When I started reading it, I was surprised it had been slated to such an extent (that’s the price of popularity, I suppose). It was by no means as awkwardly written as The Girl With the Dragon Tattoo (which was beloved, seemingly, by everyone but me). OK, I wasn’t a fan of the way Ana kept referring to her ‘inner goddess’ or repeating ‘holy crap’ but everyone is entitled to their own style. I have read many more poorly written books – at least E.L. James can hold a story, write a reasonable bit of dialogue and produce characters you can get your teeth into.
Yes, the book is lifestyle porn in the sense that it explores the pleasures of the playboy lifestyle, the joy of having nice things and being able to buy exotic experiences – but it’s not an endless exercise in product placement as some people would have you believe. James is no Stieg Larsson, faithfully recording the exact make and model of each of her characters’ possessions. Anyway, it’s escapism – why should Grey be forced to be a noble but poor supermarket worker?
As for the sex, there are repetitive bits and there were times when I was getting on the tube first thing in the morning and I really wasn’t in the mood to read about bondage, but I have read much cringier sex in my time. The problem is, though, that there’s too much sex in the book to call it anything other than porn, but it’s a bit too long-winded and chick-lit-esque to be proper porn – not to mention that at one point Grey pulls out Anastasia’s tampon in order to have sex with her. I cannot think of a less sexy or more horrifying inclusion in a porn book. I actually dry-retched when I got to that point. WHY?
Moving on from that though (I think we’d better), I’m ambivalent about where the book sits in the world. Is it, as some people say, a revolutionary sex manual for unfulfilled wives and girlfriends across the globe, or is it a monstrous piece of misogyny that is putting back the cause of feminism fifty years?
Well it must be at least partly the former. I admit that I was shocked to find that the book’s subject matter was still considered shocking to the public at large.

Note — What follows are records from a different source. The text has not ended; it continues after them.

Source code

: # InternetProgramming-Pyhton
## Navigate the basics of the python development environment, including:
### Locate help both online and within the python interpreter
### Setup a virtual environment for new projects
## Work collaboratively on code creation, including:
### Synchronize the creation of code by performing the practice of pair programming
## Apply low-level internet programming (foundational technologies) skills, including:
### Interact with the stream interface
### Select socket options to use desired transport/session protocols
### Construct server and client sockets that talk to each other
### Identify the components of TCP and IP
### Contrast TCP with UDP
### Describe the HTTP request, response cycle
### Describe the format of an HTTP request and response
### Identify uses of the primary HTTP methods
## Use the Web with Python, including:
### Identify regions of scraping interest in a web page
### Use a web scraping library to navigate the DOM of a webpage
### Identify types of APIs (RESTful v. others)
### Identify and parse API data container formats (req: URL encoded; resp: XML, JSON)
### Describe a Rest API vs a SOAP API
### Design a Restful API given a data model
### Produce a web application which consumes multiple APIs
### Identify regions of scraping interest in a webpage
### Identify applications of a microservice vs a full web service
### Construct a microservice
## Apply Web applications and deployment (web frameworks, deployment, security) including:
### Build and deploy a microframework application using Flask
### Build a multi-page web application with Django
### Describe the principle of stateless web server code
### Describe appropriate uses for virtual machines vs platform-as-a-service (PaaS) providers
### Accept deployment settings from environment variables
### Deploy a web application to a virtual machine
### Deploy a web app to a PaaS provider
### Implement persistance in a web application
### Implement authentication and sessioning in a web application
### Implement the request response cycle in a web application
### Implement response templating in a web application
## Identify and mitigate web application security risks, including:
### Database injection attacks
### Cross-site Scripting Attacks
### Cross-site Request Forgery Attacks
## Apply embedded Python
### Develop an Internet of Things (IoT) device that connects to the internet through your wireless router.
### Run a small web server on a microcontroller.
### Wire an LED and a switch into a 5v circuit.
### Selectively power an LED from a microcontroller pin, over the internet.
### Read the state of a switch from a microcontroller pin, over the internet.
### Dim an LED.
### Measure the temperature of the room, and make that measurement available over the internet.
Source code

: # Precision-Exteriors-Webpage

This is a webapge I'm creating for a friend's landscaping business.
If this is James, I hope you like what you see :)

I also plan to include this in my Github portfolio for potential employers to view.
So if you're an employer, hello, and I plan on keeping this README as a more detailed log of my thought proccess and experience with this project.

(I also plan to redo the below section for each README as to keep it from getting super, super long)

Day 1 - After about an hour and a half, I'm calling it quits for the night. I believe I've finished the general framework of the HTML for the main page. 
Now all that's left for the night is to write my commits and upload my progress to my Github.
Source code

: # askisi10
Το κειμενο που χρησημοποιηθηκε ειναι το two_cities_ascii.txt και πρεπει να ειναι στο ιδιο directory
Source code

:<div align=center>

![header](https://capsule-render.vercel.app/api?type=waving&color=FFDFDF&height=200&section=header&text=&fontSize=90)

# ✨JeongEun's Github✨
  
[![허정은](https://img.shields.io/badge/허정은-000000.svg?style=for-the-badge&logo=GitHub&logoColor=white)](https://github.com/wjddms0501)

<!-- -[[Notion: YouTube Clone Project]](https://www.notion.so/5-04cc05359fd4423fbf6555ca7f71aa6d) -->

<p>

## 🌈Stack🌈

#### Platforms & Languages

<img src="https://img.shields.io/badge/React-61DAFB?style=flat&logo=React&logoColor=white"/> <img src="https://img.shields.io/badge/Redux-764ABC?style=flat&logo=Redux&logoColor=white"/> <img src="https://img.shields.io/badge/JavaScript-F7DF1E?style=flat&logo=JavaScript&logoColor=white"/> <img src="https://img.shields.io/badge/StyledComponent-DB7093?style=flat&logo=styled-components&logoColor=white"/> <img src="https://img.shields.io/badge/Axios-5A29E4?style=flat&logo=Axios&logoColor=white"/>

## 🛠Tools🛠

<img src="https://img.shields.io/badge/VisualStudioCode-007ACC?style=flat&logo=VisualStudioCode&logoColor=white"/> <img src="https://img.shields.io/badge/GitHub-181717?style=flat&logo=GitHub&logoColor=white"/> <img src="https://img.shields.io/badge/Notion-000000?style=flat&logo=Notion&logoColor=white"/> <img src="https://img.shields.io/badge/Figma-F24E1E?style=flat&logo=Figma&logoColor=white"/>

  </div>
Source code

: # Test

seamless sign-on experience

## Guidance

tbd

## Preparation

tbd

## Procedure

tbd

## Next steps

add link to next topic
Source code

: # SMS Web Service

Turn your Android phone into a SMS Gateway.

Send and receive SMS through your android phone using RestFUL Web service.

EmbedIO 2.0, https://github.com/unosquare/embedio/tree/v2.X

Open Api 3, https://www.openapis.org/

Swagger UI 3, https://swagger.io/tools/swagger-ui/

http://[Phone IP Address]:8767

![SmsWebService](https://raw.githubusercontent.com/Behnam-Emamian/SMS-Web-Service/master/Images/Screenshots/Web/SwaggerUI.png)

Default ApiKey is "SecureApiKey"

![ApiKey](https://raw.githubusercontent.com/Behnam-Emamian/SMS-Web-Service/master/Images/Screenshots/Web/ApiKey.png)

I saw men on Twitter saying they would be horrified to see their partners reading the book – this shows that the book is necessary and boundary-pushing to a certain extent. Can we really still be shocked by the idea of women as consumers of porn? This seems weirdly Victorian. Madonna was years ago, people!
On the other hand, detractors (I saw a program where Rachel Johnson, editor of The Lady and sister of Boris, was practically apoplectic with disgust for Christian Grey) say that it is misogynist filth that is anything but liberating to women. Is that fair? Well, there were bits of the book that made me decidedly uncomfortable. I found myself wondering why women were worshipping a protagonist who wanted his partner to eat from a prescribed list of foods, who wanted her to obey him in and out of the bedroom and who wanted to punish her painfully for any perceived transgressions. I got that it turned him on in the bedroom but forcing a grown woman to clean her plate in a restaurant when she’s not hungry is controlling in a deeply, deeply unsexy way.
I suppose the thing that made me most uneasy was that I could imagine so many women in abusive relationships superimposing their own partner’s face over Christian Grey’s and finding new excuses not to leave. The book plugs the reader firmly into those fallacies that say: real love is jealous and possessive. It’s OK to submit to the will of an attractive man even if what he is asking of you makes you anguished. Being rich makes for a happier, more exciting life. If a man is troubled, he should be excused for his kinks. Attempting to change and help him is not foolish but heroic. God help us if we believe these things.
Every time Christian commanded Ana to eat, I found myself wanting to pick up the plate and throw it in his face with a few choice words. Couldn’t we have a protagonist who just likes bondage but isn’t weird and screwed up and controlling outside of the bedroom? I think that would be more revolutionary.
Having said that, though, I think that E.L. James does strive to show reality in the book. She documents Ana’s difficulties with the lifestyle Christian is offering, she shows her pushing back sometimes successfully against his boundaries and she doesn’t excuse all of his behaviour. She also never set out to write a moral guide for troubled relationships – she writes fiction and she should no more have to make her characters agreeable than Dostoyevsky or Dickens. If we think Fifty Shades of Grey is damaging to women, romance and relationships everywhere, perhaps we should think why this is.
Is it not offensive to women to assume they cannot critically assess a book and dismiss a cruel protagonist when they see one? Maybe some cannot, but that is a problem that has deeper roots than literature. I don’t think E.L. James can be blamed – all she does is hold the mirror up.